Washington Post, June 22
Andrew Hamilton is a professor of chemistry, a fellow of the Royal Society, and the president of New York University.
To protect U.S. technological discoveries, the State Department is beginning a new practice this month: giving consular officers increased discretion to restrict visas for Chinese graduate students in certain important high-tech fields to one year.
Concerns about the theft of scientific advancements made in U.S. labs — often paid for by American taxpayers — are not fantastical conspiracy theories. And I would know. Five years ago , here at New York University, we discovered three researchers whose nonclassified research on magnetic resonance imaging was being handed over to entities in China. We alerted the authorities, resulting in arrests by the U.S. attorney’s office.
Protecting our advanced research from theft should be a national priority. High-tech innovations fuel our economy, produce new jobs, and are vital for maintaining our national security. Universities, which conduct more than half the applied and basic research in the United States and receive billions of dollars in government funding, must play a role. However, the current proposal is simply too blunt an instrument to fix this problem.
First, our research universities need the widest possible latitude to select the best students, because, like it or not, talent is not confined to the United States; roughly a third of U.S. Nobel laureates over the last five years were born outside our country.

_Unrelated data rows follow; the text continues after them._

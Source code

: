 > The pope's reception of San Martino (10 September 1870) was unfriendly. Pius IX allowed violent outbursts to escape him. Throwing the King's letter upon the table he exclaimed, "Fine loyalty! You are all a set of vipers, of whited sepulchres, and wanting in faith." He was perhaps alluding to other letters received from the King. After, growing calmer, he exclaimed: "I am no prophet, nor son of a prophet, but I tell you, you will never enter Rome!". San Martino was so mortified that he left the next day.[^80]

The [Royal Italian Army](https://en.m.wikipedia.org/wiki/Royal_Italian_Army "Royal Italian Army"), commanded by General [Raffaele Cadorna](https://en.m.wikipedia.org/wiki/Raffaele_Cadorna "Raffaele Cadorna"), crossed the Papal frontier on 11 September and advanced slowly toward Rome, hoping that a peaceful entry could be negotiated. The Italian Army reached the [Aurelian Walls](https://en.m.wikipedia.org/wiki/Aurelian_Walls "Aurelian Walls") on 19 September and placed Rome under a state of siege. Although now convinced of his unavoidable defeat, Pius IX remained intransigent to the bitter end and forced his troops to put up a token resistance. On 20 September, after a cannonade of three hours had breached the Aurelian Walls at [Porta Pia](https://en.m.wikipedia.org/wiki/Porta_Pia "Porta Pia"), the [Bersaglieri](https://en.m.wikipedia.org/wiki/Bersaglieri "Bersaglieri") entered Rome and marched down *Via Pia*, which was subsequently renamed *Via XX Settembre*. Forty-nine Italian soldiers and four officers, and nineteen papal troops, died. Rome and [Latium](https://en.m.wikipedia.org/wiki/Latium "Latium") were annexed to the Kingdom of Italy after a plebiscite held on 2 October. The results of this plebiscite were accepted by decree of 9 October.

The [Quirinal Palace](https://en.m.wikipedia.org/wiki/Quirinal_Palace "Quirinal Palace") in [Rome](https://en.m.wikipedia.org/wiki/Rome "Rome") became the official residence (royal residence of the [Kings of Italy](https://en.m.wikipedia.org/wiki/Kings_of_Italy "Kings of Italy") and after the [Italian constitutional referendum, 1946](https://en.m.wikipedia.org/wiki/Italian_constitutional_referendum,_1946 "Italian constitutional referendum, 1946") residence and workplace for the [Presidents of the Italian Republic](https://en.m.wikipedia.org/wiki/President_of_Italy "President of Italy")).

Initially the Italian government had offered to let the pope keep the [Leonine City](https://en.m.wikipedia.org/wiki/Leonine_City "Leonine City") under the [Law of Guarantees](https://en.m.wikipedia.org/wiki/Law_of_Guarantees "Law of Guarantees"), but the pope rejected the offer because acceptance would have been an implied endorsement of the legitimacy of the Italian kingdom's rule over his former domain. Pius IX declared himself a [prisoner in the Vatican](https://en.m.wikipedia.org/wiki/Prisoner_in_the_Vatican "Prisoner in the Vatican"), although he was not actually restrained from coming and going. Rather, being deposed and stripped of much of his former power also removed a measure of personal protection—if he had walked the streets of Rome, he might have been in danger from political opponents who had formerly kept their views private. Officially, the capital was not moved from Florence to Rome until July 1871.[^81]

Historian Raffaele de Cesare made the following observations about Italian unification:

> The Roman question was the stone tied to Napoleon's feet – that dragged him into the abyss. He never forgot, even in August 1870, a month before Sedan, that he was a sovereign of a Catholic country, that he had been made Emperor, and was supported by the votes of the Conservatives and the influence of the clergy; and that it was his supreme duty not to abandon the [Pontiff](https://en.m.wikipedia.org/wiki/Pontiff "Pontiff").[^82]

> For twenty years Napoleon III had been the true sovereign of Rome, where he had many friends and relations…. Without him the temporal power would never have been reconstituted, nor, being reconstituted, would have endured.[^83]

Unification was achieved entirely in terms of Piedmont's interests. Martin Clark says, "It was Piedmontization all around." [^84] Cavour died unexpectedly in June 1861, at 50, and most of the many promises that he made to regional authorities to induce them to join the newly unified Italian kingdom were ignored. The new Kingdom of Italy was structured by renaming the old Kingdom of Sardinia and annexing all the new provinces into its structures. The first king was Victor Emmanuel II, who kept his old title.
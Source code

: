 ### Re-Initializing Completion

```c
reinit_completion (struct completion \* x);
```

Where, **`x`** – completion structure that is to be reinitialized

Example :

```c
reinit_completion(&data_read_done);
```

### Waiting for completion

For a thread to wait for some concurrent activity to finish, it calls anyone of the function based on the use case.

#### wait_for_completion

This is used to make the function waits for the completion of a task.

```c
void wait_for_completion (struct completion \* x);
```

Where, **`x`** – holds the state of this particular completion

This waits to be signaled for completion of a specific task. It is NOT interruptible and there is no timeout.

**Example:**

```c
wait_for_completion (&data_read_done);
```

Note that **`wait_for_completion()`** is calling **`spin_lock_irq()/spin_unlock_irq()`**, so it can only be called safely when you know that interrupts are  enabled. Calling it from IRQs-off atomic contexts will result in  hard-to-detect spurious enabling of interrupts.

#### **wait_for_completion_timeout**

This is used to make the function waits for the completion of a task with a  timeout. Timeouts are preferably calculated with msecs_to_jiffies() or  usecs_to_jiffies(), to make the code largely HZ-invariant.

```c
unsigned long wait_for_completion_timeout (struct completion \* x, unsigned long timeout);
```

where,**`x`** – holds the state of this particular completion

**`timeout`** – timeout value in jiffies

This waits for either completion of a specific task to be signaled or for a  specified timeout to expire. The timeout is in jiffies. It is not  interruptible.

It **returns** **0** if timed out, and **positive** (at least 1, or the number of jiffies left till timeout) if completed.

Top university scientists need top students both to conduct research and to contribute to the atmosphere of idea generation that advances science. Chinese PhD students and postdoctoral researchers in science departments across the country have proved themselves to be among the most talented. Making them unwelcome would result in two outcomes: The best of them will go elsewhere — Australia’s universities, or Western Europe’s — and science here will begin to ossify.
Second, welcoming international students to U.S. universities is a powerful part of our country’s soft diplomacy. While pursuing their degrees, they are also learning about our national values. Often, they will carry those lessons home; sometimes, as in my own case (a Brit who is now a U.S. citizen), it will lead them to make their homes here.
Third, there’s a paradox here: Universities are mandated to ensure the openness of federally funded scientific research while also improving mechanisms to keep it out of the hands of bad actors.
So, U.S. university research has a thriving tradition of openness and that should not change. Chinese students will continue to be among the world’s most qualified candidates for doctoral-level education, and we will want to have them in U.S. university laboratories, and that is not going to change. And the theft of U.S. research by China or other countries is a real and pressing issue, and that’s not going to change, either.
What to do? Honestly, I am not certain. It is a difficult problem to solve.
But I do know that one of the most troubling aspects of the federal government’s proposal is that it was undertaken without meaningful consultation with the higher education community. And that is not a hard problem to solve.
Until recently, issues such as these have been aired and discussed between the national-security and higher-education communities through the FBI’s National Security Higher Education Advisory Board. That board — which admittedly had its limitations — was disbanded earlier this year.
Before our nation takes steps with our visa program that we may come to regret in hindsight, I have a modest proposal. There is already some movement to create an improved forum at which the academic research community can have a productive dialogue with the national-security agencies tasked with protecting our technology.
We should move rapidly to have the National Academies of Sciences , which have a deep, historic understanding of both the academic and security communities, convene a forum that includes universities, federal research funders (which typically mandate that federally funded science be open), and national-security agencies. Furthermore, this body, unlike its predecessor, should be constituted specifically to disseminate the outcome of its discussions, deliberations and findings throughout the university community, akin to the kind of guidance that comes from the National Research Council or the many federal advisory boards.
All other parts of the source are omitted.